# Insat 4C launch failed...



## Rollercoaster (Jul 10, 2006)

"In a big setback for India the launch of the INSAT 4C satellite has been unsuccessful.

It was launched from Sriharikota in Andhra Pradesh a while back. But shortly after it lifted off, it veered off its projected path, exploding and reportedly falling into the sea.

It was the first satellite being launched from the Indian soil, which is why it would have been a big boost to the space programme.

If it had succeeded, the satellite would have increased capacity for direct-to-home satellite television services, meteorological imaging and digital pictures for improved mapping of the sub-continent."
-NDTV

It is so sad. the first sat to be launched from india had a vehicle faliure. the Geosynchronous Satellite Launch Vehicle (GSLV) failed.

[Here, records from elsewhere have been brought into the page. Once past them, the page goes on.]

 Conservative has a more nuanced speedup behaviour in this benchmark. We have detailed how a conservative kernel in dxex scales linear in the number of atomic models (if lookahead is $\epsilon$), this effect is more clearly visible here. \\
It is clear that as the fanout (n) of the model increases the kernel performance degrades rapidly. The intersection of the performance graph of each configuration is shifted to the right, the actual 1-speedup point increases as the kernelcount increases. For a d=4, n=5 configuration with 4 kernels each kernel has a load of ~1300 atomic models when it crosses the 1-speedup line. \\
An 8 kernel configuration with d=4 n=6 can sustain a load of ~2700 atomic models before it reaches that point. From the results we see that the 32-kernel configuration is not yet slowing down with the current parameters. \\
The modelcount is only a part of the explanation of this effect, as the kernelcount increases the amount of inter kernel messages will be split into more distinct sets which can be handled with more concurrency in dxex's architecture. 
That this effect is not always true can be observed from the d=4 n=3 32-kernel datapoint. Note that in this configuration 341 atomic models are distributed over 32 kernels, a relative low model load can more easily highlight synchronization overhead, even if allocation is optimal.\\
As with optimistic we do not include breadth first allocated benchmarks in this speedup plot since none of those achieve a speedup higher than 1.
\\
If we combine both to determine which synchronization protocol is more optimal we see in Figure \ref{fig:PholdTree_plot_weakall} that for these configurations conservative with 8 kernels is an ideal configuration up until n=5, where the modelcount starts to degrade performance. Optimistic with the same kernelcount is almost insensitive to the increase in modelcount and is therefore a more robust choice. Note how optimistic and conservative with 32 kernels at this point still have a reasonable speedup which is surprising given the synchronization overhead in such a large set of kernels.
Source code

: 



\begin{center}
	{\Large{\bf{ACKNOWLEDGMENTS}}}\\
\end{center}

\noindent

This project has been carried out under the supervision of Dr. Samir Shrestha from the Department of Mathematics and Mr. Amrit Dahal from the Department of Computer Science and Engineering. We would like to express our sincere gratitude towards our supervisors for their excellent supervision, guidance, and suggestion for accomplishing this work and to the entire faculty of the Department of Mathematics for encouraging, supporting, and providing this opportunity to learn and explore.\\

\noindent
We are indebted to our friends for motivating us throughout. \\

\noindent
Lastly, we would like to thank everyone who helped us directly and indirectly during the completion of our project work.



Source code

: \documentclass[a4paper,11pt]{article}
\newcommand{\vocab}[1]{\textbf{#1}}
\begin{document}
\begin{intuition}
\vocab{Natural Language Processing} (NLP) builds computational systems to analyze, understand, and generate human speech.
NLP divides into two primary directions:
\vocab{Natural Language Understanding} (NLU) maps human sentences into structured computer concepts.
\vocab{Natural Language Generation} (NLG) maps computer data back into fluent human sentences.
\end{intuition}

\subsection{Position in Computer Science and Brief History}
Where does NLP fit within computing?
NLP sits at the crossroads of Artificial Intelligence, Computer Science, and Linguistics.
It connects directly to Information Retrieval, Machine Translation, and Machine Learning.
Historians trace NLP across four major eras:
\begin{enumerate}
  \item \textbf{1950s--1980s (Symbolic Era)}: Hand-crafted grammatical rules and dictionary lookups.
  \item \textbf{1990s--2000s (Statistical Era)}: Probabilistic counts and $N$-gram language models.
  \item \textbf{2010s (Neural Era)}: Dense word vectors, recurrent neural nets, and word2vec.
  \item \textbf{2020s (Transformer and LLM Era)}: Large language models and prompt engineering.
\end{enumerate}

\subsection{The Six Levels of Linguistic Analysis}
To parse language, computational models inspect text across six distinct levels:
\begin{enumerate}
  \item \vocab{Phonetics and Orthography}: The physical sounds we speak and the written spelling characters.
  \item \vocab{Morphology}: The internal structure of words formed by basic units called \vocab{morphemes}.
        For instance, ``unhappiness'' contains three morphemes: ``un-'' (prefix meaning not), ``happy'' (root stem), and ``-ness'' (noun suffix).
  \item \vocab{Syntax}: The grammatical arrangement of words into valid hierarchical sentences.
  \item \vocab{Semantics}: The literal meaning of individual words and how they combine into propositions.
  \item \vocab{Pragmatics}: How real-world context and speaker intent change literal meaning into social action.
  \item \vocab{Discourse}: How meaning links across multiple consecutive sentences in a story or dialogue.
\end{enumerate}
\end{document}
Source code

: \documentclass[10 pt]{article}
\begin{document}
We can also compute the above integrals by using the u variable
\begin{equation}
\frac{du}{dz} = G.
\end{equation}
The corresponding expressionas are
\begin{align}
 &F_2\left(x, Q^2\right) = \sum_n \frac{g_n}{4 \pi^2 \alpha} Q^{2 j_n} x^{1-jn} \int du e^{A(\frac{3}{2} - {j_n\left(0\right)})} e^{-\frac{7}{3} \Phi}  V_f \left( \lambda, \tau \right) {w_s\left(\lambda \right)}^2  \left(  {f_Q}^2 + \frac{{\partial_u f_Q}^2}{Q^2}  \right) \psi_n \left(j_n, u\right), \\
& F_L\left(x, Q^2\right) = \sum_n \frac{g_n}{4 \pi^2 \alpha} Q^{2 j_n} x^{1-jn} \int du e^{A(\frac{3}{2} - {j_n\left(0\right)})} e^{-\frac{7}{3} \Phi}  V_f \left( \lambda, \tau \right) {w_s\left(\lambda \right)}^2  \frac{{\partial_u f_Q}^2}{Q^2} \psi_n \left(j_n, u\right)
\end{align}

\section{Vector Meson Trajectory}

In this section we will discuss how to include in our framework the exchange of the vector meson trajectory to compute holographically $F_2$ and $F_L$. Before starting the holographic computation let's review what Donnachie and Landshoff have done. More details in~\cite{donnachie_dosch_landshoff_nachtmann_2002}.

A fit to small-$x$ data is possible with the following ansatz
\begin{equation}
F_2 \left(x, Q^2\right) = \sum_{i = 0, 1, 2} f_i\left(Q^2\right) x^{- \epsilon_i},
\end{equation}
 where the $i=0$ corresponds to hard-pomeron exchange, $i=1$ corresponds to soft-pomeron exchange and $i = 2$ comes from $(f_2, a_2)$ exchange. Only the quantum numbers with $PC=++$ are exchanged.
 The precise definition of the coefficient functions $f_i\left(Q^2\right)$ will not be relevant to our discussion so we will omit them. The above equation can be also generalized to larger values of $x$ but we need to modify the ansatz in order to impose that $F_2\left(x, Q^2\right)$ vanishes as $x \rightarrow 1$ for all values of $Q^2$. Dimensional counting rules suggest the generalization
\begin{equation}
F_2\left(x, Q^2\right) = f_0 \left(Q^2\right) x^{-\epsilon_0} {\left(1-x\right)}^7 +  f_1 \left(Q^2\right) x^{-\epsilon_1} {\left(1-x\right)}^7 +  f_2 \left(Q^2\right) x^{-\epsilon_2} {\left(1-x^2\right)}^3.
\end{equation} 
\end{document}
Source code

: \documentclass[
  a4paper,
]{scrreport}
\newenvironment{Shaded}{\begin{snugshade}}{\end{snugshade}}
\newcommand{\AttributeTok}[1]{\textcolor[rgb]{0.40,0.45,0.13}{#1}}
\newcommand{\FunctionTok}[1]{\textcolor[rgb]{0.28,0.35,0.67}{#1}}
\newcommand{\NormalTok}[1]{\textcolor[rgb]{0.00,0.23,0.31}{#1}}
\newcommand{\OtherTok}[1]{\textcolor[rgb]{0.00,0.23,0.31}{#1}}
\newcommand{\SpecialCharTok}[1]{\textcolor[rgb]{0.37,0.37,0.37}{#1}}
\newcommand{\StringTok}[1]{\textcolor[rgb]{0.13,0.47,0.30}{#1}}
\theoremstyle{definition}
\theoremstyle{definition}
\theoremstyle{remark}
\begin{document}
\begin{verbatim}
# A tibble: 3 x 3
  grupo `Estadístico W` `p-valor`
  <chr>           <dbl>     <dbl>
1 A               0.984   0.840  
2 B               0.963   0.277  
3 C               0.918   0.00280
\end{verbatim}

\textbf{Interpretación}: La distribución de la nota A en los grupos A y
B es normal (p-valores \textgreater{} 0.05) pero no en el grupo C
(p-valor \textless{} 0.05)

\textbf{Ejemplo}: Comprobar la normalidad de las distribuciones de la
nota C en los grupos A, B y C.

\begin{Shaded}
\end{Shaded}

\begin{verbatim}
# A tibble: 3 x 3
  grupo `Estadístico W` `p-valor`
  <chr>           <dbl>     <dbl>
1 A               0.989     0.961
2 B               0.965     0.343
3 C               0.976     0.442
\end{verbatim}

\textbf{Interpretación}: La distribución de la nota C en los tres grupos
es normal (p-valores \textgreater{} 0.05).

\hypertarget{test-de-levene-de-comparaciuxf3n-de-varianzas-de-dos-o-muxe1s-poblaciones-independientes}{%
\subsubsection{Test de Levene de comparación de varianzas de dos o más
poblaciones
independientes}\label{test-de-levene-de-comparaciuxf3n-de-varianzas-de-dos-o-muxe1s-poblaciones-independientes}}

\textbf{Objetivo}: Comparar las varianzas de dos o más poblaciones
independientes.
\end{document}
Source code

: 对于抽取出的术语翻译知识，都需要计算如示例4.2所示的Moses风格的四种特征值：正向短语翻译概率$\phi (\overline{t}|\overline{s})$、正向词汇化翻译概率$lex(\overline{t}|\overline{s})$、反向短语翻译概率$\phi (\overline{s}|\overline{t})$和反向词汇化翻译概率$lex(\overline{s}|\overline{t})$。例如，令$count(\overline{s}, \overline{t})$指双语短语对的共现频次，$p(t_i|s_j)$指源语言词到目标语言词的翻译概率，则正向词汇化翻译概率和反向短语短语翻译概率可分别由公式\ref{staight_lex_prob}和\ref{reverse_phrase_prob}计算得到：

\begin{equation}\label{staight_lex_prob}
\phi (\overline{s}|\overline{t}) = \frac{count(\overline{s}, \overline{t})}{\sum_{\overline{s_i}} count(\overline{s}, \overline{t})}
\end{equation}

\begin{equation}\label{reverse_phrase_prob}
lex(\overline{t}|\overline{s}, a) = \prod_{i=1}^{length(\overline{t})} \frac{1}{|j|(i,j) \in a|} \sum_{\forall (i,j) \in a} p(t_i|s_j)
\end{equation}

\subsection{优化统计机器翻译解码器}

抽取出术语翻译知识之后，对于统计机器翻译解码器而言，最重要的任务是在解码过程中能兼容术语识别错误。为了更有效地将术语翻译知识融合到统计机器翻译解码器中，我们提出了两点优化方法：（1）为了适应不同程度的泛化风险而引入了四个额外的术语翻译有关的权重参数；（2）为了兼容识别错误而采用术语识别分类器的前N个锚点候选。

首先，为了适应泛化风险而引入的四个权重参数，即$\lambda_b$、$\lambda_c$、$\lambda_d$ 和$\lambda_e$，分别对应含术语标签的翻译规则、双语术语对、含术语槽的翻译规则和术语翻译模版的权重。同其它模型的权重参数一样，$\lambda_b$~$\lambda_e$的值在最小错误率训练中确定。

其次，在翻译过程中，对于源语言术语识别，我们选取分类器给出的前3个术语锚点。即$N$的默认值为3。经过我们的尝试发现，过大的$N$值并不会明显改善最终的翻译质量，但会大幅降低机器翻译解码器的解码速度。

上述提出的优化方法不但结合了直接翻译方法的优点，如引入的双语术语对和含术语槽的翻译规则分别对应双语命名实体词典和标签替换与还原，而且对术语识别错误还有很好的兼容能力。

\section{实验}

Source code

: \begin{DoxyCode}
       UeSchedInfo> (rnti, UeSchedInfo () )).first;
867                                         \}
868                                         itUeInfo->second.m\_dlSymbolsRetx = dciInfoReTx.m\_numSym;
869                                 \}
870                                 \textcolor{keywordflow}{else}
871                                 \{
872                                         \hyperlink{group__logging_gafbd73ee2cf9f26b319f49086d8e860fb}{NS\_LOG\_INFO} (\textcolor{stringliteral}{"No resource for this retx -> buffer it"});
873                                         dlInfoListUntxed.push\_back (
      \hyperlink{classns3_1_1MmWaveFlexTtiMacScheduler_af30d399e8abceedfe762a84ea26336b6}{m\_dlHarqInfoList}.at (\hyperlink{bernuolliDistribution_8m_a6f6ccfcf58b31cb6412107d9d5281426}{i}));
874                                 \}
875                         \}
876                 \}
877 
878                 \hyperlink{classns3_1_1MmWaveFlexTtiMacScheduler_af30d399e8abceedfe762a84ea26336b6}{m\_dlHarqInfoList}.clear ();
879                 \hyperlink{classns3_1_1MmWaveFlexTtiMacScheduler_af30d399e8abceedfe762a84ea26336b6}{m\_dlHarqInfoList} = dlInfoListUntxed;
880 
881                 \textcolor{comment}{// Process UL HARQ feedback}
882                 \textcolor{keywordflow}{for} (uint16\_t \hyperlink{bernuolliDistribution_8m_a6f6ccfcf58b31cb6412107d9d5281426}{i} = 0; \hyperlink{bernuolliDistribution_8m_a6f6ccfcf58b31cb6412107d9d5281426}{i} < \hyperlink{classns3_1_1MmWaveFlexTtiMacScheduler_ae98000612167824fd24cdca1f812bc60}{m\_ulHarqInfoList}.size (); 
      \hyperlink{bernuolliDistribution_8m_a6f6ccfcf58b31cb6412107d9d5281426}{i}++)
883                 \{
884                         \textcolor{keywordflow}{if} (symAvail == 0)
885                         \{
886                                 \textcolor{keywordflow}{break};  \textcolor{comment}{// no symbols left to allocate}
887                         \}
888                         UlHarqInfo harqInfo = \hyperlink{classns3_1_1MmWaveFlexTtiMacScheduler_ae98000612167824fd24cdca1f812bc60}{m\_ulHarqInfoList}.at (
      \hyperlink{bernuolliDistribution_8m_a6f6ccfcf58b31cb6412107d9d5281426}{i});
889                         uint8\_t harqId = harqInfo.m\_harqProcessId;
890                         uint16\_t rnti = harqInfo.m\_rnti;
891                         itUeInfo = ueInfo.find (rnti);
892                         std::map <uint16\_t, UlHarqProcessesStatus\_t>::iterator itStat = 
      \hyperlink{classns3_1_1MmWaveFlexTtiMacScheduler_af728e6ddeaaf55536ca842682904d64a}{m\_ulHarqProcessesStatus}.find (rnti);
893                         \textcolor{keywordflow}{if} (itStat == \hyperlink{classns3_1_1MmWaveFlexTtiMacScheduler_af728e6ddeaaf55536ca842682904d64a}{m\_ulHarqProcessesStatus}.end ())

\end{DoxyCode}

i had big hopes. they had delayed it by 45 mins so i thought that there are some probs and it will be delayed for long.

If u see the video on the news u can see that it tilts to the right as soon as it lifts off. i saw it when it was being shown live. my heart missed a beat and i instently was afraid of what happened later. it veered and blew up. so so sad.

I have seen all space launches whenever they happen if i can. for none had i been so sad before.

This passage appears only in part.